[Extracted records]
►
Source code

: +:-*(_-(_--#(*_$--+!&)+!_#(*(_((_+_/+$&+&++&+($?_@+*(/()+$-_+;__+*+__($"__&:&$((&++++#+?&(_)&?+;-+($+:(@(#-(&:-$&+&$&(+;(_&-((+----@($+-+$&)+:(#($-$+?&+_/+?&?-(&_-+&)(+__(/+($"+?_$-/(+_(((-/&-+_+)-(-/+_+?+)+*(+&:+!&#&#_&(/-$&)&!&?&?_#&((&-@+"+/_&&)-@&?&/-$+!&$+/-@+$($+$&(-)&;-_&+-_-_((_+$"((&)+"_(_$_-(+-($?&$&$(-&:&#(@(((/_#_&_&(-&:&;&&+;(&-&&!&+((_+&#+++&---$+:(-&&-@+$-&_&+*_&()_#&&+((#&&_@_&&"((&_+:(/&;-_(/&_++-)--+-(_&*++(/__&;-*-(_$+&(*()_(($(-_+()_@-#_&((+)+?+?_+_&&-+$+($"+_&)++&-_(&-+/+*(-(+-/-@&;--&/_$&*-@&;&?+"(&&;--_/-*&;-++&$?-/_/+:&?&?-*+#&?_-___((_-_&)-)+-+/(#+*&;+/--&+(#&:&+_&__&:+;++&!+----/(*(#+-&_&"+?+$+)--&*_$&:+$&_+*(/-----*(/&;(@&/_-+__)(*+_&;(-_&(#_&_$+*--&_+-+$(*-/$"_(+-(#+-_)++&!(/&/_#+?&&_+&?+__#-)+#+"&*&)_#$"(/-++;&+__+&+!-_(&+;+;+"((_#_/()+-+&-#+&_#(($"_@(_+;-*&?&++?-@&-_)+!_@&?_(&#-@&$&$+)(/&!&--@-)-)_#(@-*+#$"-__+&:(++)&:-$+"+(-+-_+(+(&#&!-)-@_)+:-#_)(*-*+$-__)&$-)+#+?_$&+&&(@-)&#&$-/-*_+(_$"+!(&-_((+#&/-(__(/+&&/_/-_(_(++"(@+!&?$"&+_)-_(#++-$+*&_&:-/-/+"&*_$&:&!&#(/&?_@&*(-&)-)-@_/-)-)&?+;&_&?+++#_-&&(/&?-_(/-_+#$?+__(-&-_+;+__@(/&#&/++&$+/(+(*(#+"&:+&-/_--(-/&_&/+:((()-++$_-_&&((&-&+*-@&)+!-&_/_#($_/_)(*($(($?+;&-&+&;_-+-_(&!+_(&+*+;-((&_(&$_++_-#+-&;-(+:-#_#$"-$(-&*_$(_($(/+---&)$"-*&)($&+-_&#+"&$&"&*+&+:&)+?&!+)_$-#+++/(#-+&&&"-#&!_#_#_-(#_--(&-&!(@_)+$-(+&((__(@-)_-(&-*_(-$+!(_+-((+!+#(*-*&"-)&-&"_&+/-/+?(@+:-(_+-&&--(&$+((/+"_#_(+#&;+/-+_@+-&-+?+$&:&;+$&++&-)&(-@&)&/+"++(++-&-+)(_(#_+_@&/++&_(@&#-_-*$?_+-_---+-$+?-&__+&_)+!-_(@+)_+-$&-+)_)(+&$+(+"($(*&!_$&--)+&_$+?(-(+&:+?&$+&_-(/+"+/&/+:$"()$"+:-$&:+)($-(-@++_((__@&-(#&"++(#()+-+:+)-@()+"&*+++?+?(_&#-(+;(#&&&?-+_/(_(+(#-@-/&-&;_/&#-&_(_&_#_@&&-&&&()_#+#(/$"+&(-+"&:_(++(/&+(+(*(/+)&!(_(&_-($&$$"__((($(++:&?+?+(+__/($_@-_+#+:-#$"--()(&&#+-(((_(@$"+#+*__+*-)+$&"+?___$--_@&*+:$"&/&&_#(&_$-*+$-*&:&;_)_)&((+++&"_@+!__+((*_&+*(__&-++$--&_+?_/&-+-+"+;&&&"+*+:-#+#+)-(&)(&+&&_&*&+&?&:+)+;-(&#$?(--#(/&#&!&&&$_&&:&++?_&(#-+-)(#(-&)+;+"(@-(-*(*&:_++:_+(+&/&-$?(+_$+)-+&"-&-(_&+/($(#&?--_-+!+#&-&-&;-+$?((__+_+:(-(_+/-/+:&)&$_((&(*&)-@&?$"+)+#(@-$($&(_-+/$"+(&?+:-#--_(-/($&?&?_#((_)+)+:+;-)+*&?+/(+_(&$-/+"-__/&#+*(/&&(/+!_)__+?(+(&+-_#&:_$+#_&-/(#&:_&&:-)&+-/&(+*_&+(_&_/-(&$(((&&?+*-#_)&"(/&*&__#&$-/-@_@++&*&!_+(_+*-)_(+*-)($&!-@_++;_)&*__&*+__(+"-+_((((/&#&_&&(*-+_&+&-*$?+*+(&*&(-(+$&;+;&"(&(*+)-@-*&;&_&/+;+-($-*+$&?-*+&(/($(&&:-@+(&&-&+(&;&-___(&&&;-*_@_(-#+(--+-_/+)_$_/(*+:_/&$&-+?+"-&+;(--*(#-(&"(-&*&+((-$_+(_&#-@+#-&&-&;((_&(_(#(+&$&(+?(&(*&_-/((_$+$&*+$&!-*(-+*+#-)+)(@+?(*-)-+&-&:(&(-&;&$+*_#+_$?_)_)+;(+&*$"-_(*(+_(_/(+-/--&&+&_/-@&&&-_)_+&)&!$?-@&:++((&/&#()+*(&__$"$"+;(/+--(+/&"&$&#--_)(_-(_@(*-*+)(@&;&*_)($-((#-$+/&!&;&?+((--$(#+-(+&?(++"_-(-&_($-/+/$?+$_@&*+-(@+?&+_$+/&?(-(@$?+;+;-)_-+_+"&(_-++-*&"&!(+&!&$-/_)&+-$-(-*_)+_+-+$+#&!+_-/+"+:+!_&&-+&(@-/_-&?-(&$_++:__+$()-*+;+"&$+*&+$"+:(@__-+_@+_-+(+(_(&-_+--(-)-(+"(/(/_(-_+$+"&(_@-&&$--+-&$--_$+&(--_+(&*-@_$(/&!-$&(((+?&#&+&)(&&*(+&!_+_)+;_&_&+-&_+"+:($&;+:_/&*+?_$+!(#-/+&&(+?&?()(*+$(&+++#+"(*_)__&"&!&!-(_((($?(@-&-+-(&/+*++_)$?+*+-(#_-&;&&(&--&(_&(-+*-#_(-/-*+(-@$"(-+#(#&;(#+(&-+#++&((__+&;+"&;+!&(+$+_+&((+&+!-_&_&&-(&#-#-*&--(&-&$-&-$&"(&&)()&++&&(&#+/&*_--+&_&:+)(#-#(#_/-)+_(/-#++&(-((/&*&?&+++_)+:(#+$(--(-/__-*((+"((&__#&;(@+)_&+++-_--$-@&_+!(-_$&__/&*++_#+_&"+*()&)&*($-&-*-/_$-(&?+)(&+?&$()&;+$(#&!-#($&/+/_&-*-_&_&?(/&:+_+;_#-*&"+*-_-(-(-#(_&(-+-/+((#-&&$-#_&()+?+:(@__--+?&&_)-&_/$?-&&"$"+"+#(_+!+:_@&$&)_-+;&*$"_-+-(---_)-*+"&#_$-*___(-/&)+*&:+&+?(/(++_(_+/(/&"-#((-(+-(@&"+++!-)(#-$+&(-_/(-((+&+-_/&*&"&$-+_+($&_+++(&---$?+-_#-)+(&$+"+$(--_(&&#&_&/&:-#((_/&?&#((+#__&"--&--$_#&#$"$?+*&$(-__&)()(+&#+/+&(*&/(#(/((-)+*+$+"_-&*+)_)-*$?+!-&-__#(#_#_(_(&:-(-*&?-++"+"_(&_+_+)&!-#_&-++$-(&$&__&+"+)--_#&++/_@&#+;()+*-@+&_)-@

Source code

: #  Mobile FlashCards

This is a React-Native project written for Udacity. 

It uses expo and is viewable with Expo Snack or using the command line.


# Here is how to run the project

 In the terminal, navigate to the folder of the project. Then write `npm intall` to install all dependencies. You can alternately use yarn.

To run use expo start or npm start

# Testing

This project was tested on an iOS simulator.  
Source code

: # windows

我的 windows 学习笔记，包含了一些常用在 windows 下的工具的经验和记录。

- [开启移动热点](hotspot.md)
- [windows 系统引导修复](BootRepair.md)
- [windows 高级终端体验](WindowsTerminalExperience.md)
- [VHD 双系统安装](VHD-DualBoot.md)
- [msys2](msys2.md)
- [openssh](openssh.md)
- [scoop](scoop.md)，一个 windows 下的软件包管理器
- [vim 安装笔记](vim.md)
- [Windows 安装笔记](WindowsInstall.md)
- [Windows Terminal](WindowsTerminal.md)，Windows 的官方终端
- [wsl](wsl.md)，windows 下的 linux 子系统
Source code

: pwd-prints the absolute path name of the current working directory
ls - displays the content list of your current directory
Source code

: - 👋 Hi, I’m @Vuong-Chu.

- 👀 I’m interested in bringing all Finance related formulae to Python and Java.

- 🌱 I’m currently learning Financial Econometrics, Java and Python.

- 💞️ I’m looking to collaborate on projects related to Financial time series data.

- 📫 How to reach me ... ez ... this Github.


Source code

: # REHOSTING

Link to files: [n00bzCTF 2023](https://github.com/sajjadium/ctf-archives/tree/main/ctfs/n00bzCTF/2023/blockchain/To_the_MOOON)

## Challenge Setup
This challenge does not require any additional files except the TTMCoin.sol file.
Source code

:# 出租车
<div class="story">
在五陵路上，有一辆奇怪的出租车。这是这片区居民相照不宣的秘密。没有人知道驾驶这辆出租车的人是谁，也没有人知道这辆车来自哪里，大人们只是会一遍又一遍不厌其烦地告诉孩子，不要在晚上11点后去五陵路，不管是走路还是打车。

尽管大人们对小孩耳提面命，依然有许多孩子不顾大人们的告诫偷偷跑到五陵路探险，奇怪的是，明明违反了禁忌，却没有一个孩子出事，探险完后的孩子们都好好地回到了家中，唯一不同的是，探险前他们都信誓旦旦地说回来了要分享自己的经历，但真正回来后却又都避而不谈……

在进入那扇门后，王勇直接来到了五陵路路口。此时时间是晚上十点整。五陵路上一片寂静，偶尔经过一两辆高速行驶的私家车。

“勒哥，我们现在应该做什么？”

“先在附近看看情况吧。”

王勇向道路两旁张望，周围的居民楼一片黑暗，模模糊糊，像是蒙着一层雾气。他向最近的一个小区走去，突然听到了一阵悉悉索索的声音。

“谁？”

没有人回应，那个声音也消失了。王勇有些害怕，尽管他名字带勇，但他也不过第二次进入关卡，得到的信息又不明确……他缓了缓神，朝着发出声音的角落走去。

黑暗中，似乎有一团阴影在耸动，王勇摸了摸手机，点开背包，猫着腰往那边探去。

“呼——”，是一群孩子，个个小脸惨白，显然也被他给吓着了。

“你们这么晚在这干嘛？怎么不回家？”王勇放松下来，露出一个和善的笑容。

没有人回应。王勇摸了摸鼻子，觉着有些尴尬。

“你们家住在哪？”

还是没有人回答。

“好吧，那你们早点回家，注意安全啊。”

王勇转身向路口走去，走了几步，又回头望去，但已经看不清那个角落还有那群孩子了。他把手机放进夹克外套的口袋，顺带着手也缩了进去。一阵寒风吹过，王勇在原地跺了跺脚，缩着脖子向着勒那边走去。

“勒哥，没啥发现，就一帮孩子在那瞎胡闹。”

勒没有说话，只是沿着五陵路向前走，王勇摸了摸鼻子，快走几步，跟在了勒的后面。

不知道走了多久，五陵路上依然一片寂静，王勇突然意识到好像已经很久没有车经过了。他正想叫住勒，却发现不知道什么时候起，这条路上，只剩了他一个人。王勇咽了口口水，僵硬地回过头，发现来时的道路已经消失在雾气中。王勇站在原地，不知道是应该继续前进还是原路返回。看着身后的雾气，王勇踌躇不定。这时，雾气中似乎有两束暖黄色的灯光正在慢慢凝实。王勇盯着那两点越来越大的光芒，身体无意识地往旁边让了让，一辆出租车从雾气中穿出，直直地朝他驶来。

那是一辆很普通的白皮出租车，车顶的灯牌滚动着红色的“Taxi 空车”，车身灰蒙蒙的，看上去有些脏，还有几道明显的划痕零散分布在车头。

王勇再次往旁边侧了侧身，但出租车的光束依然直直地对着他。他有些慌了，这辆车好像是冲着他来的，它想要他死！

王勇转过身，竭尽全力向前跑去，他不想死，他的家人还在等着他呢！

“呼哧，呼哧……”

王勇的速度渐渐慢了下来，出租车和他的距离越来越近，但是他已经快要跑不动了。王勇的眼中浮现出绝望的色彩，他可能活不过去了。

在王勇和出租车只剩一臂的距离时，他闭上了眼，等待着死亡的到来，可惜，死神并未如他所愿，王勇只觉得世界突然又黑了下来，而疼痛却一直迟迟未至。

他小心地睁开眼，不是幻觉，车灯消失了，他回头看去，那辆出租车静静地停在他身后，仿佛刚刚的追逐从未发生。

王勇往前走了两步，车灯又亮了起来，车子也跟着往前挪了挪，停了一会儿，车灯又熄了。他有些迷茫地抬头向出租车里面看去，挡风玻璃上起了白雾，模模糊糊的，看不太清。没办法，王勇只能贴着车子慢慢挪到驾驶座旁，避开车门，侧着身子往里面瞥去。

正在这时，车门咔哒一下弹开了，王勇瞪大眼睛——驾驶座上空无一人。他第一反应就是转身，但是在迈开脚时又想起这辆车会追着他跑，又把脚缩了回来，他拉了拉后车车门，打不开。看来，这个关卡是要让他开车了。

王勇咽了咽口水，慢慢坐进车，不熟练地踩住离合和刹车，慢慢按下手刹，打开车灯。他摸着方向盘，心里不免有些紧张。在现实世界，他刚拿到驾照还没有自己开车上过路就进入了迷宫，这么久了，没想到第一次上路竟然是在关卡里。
◄
• Problem details: Your answer must be the number of lines above that contain the word "files", stated alone.

• Output: 2